Aim of the task:
Repeat the records below verbatim, and do not copy their pictures.

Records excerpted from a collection
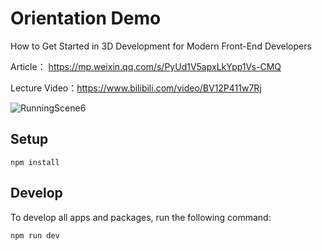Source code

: # Orientation Demo
How to Get Started in 3D Development for Modern Front-End Developers

Article： https://mp.weixin.qq.com/s/PyUd1V5apxLkYpp1Vs-CMQ

Lecture Video：https://www.bilibili.com/video/BV12P411w7Rj

![RunningScene6](https://user-images.githubusercontent.com/67930474/203686844-4d34d219-dfe0-4b9d-b527-6d22731c0050.gif)


## Setup

`npm install`

## Develop

To develop all apps and packages, run the following command:

`npm run dev`
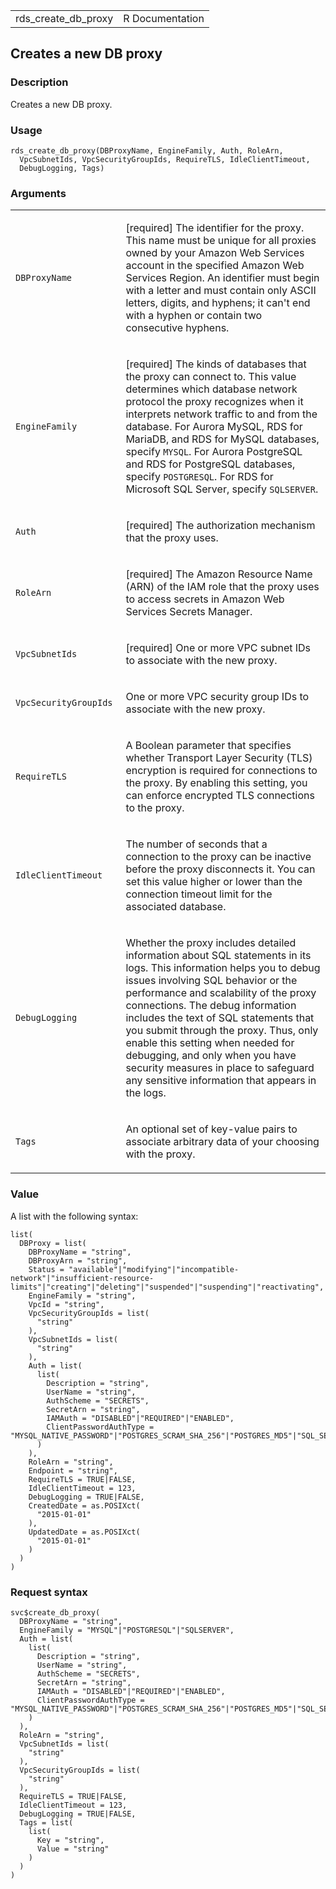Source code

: <table style="width: 100%;">
<tbody>
<tr class="odd">
<td>rds_create_db_proxy</td>
<td style="text-align: right;">R Documentation</td>
</tr>
</tbody>
</table>

## Creates a new DB proxy

### Description

Creates a new DB proxy.

### Usage

    rds_create_db_proxy(DBProxyName, EngineFamily, Auth, RoleArn,
      VpcSubnetIds, VpcSecurityGroupIds, RequireTLS, IdleClientTimeout,
      DebugLogging, Tags)

### Arguments

<table>
<colgroup>
<col style="width: 35%" />
<col style="width: 65%" />
</colgroup>
<tbody>
<tr class="odd">
<td><code id="rds_create_db_proxy_:_DBProxyName">DBProxyName</code></td>
<td><p>[required] The identifier for the proxy. This name must be unique
for all proxies owned by your Amazon Web Services account in the
specified Amazon Web Services Region. An identifier must begin with a
letter and must contain only ASCII letters, digits, and hyphens; it
can't end with a hyphen or contain two consecutive hyphens.</p></td>
</tr>
<tr class="even">
<td><code
id="rds_create_db_proxy_:_EngineFamily">EngineFamily</code></td>
<td><p>[required] The kinds of databases that the proxy can connect to.
This value determines which database network protocol the proxy
recognizes when it interprets network traffic to and from the database.
For Aurora MySQL, RDS for MariaDB, and RDS for MySQL databases, specify
<code>MYSQL</code>. For Aurora PostgreSQL and RDS for PostgreSQL
databases, specify <code>POSTGRESQL</code>. For RDS for Microsoft SQL
Server, specify <code>SQLSERVER</code>.</p></td>
</tr>
<tr class="odd">
<td><code id="rds_create_db_proxy_:_Auth">Auth</code></td>
<td><p>[required] The authorization mechanism that the proxy
uses.</p></td>
</tr>
<tr class="even">
<td><code id="rds_create_db_proxy_:_RoleArn">RoleArn</code></td>
<td><p>[required] The Amazon Resource Name (ARN) of the IAM role that
the proxy uses to access secrets in Amazon Web Services Secrets
Manager.</p></td>
</tr>
<tr class="odd">
<td><code
id="rds_create_db_proxy_:_VpcSubnetIds">VpcSubnetIds</code></td>
<td><p>[required] One or more VPC subnet IDs to associate with the new
proxy.</p></td>
</tr>
<tr class="even">
<td><code
id="rds_create_db_proxy_:_VpcSecurityGroupIds">VpcSecurityGroupIds</code></td>
<td><p>One or more VPC security group IDs to associate with the new
proxy.</p></td>
</tr>
<tr class="odd">
<td><code id="rds_create_db_proxy_:_RequireTLS">RequireTLS</code></td>
<td><p>A Boolean parameter that specifies whether Transport Layer
Security (TLS) encryption is required for connections to the proxy. By
enabling this setting, you can enforce encrypted TLS connections to the
proxy.</p></td>
</tr>
<tr class="even">
<td><code
id="rds_create_db_proxy_:_IdleClientTimeout">IdleClientTimeout</code></td>
<td><p>The number of seconds that a connection to the proxy can be
inactive before the proxy disconnects it. You can set this value higher
or lower than the connection timeout limit for the associated
database.</p></td>
</tr>
<tr class="odd">
<td><code
id="rds_create_db_proxy_:_DebugLogging">DebugLogging</code></td>
<td><p>Whether the proxy includes detailed information about SQL
statements in its logs. This information helps you to debug issues
involving SQL behavior or the performance and scalability of the proxy
connections. The debug information includes the text of SQL statements
that you submit through the proxy. Thus, only enable this setting when
needed for debugging, and only when you have security measures in place
to safeguard any sensitive information that appears in the
logs.</p></td>
</tr>
<tr class="even">
<td><code id="rds_create_db_proxy_:_Tags">Tags</code></td>
<td><p>An optional set of key-value pairs to associate arbitrary data of
your choosing with the proxy.</p></td>
</tr>
</tbody>
</table>

### Value

A list with the following syntax:

    list(
      DBProxy = list(
        DBProxyName = "string",
        DBProxyArn = "string",
        Status = "available"|"modifying"|"incompatible-network"|"insufficient-resource-limits"|"creating"|"deleting"|"suspended"|"suspending"|"reactivating",
        EngineFamily = "string",
        VpcId = "string",
        VpcSecurityGroupIds = list(
          "string"
        ),
        VpcSubnetIds = list(
          "string"
        ),
        Auth = list(
          list(
            Description = "string",
            UserName = "string",
            AuthScheme = "SECRETS",
            SecretArn = "string",
            IAMAuth = "DISABLED"|"REQUIRED"|"ENABLED",
            ClientPasswordAuthType = "MYSQL_NATIVE_PASSWORD"|"POSTGRES_SCRAM_SHA_256"|"POSTGRES_MD5"|"SQL_SERVER_AUTHENTICATION"
          )
        ),
        RoleArn = "string",
        Endpoint = "string",
        RequireTLS = TRUE|FALSE,
        IdleClientTimeout = 123,
        DebugLogging = TRUE|FALSE,
        CreatedDate = as.POSIXct(
          "2015-01-01"
        ),
        UpdatedDate = as.POSIXct(
          "2015-01-01"
        )
      )
    )

### Request syntax

    svc$create_db_proxy(
      DBProxyName = "string",
      EngineFamily = "MYSQL"|"POSTGRESQL"|"SQLSERVER",
      Auth = list(
        list(
          Description = "string",
          UserName = "string",
          AuthScheme = "SECRETS",
          SecretArn = "string",
          IAMAuth = "DISABLED"|"REQUIRED"|"ENABLED",
          ClientPasswordAuthType = "MYSQL_NATIVE_PASSWORD"|"POSTGRES_SCRAM_SHA_256"|"POSTGRES_MD5"|"SQL_SERVER_AUTHENTICATION"
        )
      ),
      RoleArn = "string",
      VpcSubnetIds = list(
        "string"
      ),
      VpcSecurityGroupIds = list(
        "string"
      ),
      RequireTLS = TRUE|FALSE,
      IdleClientTimeout = 123,
      DebugLogging = TRUE|FALSE,
      Tags = list(
        list(
          Key = "string",
          Value = "string"
        )
      )
    )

Result for this exercise:
Source code

: # Orientation Demo
How to Get Started in 3D Development for Modern Front-End Developers

Article： https://mp.weixin.qq.com/s/PyUd1V5apxLkYpp1Vs-CMQ

Lecture Video：https://www.bilibili.com/video/BV12P411w7Rj

![RunningScene6](https://user-images.githubusercontent.com/67930474/203686844-4d34d219-dfe0-4b9d-b527-6d22731c0050.gif)


## Setup

`npm install`

## Develop

To develop all apps and packages, run the following command:

`npm run dev`
Source code

: <table style="width: 100%;">
<tbody>
<tr class="odd">
<td>rds_create_db_proxy</td>
<td style="text-align: right;">R Documentation</td>
</tr>
</tbody>
</table>

## Creates a new DB proxy

### Description

Creates a new DB proxy.

### Usage

    rds_create_db_proxy(DBProxyName, EngineFamily, Auth, RoleArn,
      VpcSubnetIds, VpcSecurityGroupIds, RequireTLS, IdleClientTimeout,
      DebugLogging, Tags)

### Arguments

<table>
<colgroup>
<col style="width: 35%" />
<col style="width: 65%" />
</colgroup>
<tbody>
<tr class="odd">
<td><code id="rds_create_db_proxy_:_DBProxyName">DBProxyName</code></td>
<td><p>[required] The identifier for the proxy. This name must be unique
for all proxies owned by your Amazon Web Services account in the
specified Amazon Web Services Region. An identifier must begin with a
letter and must contain only ASCII letters, digits, and hyphens; it
can't end with a hyphen or contain two consecutive hyphens.</p></td>
</tr>
<tr class="even">
<td><code
id="rds_create_db_proxy_:_EngineFamily">EngineFamily</code></td>
<td><p>[required] The kinds of databases that the proxy can connect to.
This value determines which database network protocol the proxy
recognizes when it interprets network traffic to and from the database.
For Aurora MySQL, RDS for MariaDB, and RDS for MySQL databases, specify
<code>MYSQL</code>. For Aurora PostgreSQL and RDS for PostgreSQL
databases, specify <code>POSTGRESQL</code>. For RDS for Microsoft SQL
Server, specify <code>SQLSERVER</code>.</p></td>
</tr>
<tr class="odd">
<td><code id="rds_create_db_proxy_:_Auth">Auth</code></td>
<td><p>[required] The authorization mechanism that the proxy
uses.</p></td>
</tr>
<tr class="even">
<td><code id="rds_create_db_proxy_:_RoleArn">RoleArn</code></td>
<td><p>[required] The Amazon Resource Name (ARN) of the IAM role that
the proxy uses to access secrets in Amazon Web Services Secrets
Manager.</p></td>
</tr>
<tr class="odd">
<td><code
id="rds_create_db_proxy_:_VpcSubnetIds">VpcSubnetIds</code></td>
<td><p>[required] One or more VPC subnet IDs to associate with the new
proxy.</p></td>
</tr>
<tr class="even">
<td><code
id="rds_create_db_proxy_:_VpcSecurityGroupIds">VpcSecurityGroupIds</code></td>
<td><p>One or more VPC security group IDs to associate with the new
proxy.</p></td>
</tr>
<tr class="odd">
<td><code id="rds_create_db_proxy_:_RequireTLS">RequireTLS</code></td>
<td><p>A Boolean parameter that specifies whether Transport Layer
Security (TLS) encryption is required for connections to the proxy. By
enabling this setting, you can enforce encrypted TLS connections to the
proxy.</p></td>
</tr>
<tr class="even">
<td><code
id="rds_create_db_proxy_:_IdleClientTimeout">IdleClientTimeout</code></td>
<td><p>The number of seconds that a connection to the proxy can be
inactive before the proxy disconnects it. You can set this value higher
or lower than the connection timeout limit for the associated
database.</p></td>
</tr>
<tr class="odd">
<td><code
id="rds_create_db_proxy_:_DebugLogging">DebugLogging</code></td>
<td><p>Whether the proxy includes detailed information about SQL
statements in its logs. This information helps you to debug issues
involving SQL behavior or the performance and scalability of the proxy
connections. The debug information includes the text of SQL statements
that you submit through the proxy. Thus, only enable this setting when
needed for debugging, and only when you have security measures in place
to safeguard any sensitive information that appears in the
logs.</p></td>
</tr>
<tr class="even">
<td><code id="rds_create_db_proxy_:_Tags">Tags</code></td>
<td><p>An optional set of key-value pairs to associate arbitrary data of
your choosing with the proxy.</p></td>
</tr>
</tbody>
</table>

### Value

A list with the following syntax:

    list(
      DBProxy = list(
        DBProxyName = "string",
        DBProxyArn = "string",
        Status = "available"|"modifying"|"incompatible-network"|"insufficient-resource-limits"|"creating"|"deleting"|"suspended"|"suspending"|"reactivating",
        EngineFamily = "string",
        VpcId = "string",
        VpcSecurityGroupIds = list(
          "string"
        ),
        VpcSubnetIds = list(
          "string"
        ),
        Auth = list(
          list(
            Description = "string",
            UserName = "string",
            AuthScheme = "SECRETS",
            SecretArn = "string",
            IAMAuth = "DISABLED"|"REQUIRED"|"ENABLED",
            ClientPasswordAuthType = "MYSQL_NATIVE_PASSWORD"|"POSTGRES_SCRAM_SHA_256"|"POSTGRES_MD5"|"SQL_SERVER_AUTHENTICATION"
          )
        ),
        RoleArn = "string",
        Endpoint = "string",
        RequireTLS = TRUE|FALSE,
        IdleClientTimeout = 123,
        DebugLogging = TRUE|FALSE,
        CreatedDate = as.POSIXct(
          "2015-01-01"
        ),
        UpdatedDate = as.POSIXct(
          "2015-01-01"
        )
      )
    )

### Request syntax

    svc$create_db_proxy(
      DBProxyName = "string",
      EngineFamily = "MYSQL"|"POSTGRESQL"|"SQLSERVER",
      Auth = list(
        list(
          Description = "string",
          UserName = "string",
          AuthScheme = "SECRETS",
          SecretArn = "string",
          IAMAuth = "DISABLED"|"REQUIRED"|"ENABLED",
          ClientPasswordAuthType = "MYSQL_NATIVE_PASSWORD"|"POSTGRES_SCRAM_SHA_256"|"POSTGRES_MD5"|"SQL_SERVER_AUTHENTICATION"
        )
      ),
      RoleArn = "string",
      VpcSubnetIds = list(
        "string"
      ),
      VpcSecurityGroupIds = list(
        "string"
      ),
      RequireTLS = TRUE|FALSE,
      IdleClientTimeout = 123,
      DebugLogging = TRUE|FALSE,
      Tags = list(
        list(
          Key = "string",
          Value = "string"
        )
      )
    )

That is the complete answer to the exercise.